Monday, February 2, 2009

getting around to Earle Brown


Thinking about Lukas Foss and the opening-up of composition to include chance (and filling the gaps in my musical knowledge), I remember reading about Earle Brown's Twenty-five Pages - 25 pages of music scored for 1-25 pianos to be performed in any order. I don't have liner notes, but from the versions and the time signature on this record, I am guessing that the pages are handed out to the performers and the more pianos you have, the shorter the piece will be: 25 pianos gets it done in 1:13, one in 25:49, four in 14:15. The less pianos, the more quiet and contemplative the piece is, the more, or course, the more "chaotic" and confusing.
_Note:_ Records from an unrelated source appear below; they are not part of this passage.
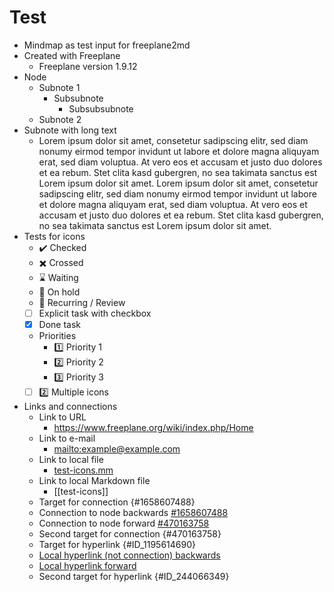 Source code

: # Test

- Mindmap as test input for freeplane2md
- Created with Freeplane
  - Freeplane version 1.9.12
- Node
  - Subnote 1
    - Subsubnote
      - Subsubsubnote
  - Subnote 2
- Subnote with long text
  - Lorem ipsum dolor sit amet, consetetur sadipscing elitr, sed diam nonumy eirmod tempor invidunt ut labore et dolore magna aliquyam erat, sed diam voluptua. At vero eos et accusam et justo duo dolores et ea rebum. Stet clita kasd gubergren, no sea takimata sanctus est Lorem ipsum dolor sit amet. Lorem ipsum dolor sit amet, consetetur sadipscing elitr, sed diam nonumy eirmod tempor invidunt ut labore et dolore magna aliquyam erat, sed diam voluptua. At vero eos et accusam et justo duo dolores et ea rebum. Stet clita kasd gubergren, no sea takimata sanctus est Lorem ipsum dolor sit amet.
- Tests for icons
  - :heavy_check_mark: Checked
  - :heavy_multiplication_x: Crossed
  - :hourglass: Waiting
  - :stop_sign: On hold
  - :repeat: Recurring / Review
  - [ ] Explicit task with checkbox
  - [x] Done task
  - Priorities
    - :one: Priority 1
    - :two: Priority 2
    - :three: Priority 3
  - [ ] :two: Multiple icons
- Links and connections
  - Link to URL
    - <https://www.freeplane.org/wiki/index.php/Home>
  - Link to e-mail
    - <mailto:example@example.com>
  - Link to local file
    - [test-icons.mm](test-icons.mm)
  - Link to local Markdown file
    - [[test-icons]]
  - Target for connection {#1658607488}
  - Connection to node backwards [#1658607488](#1658607488)
  - Connection to node forward [#470163758](#470163758)
  - Second target for connection {#470163758}
  - Target for hyperlink {#ID_1195614690}
  - [Local hyperlink (not connection) backwards](#ID_1195614690)
  - [Local hyperlink forward](#ID_244066349)
  - Second target for hyperlink {#ID_244066349}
I say chaotic in quotes because I think this is a great example pulling the rug out of chaos - in that there is always an order, we are just sometimes incapable of following it.

Also I like the idea of there being a limited number of ideas or thoughts to go around, that if you were the only person left in the world, you'd have them all to think through by yourself, like Burgess Meredith and his books in that Twilight Zone episode, also leading that if there was no one left to think them, there thoughts would linger around in the air indefinitely.



But of course, the vagaries of human interaction bungle the beauty of math: charting it out reveals that two people can get through a set of information much more expediently than four, something understood by anyone who has ever sat around a conference table for any stretch of time.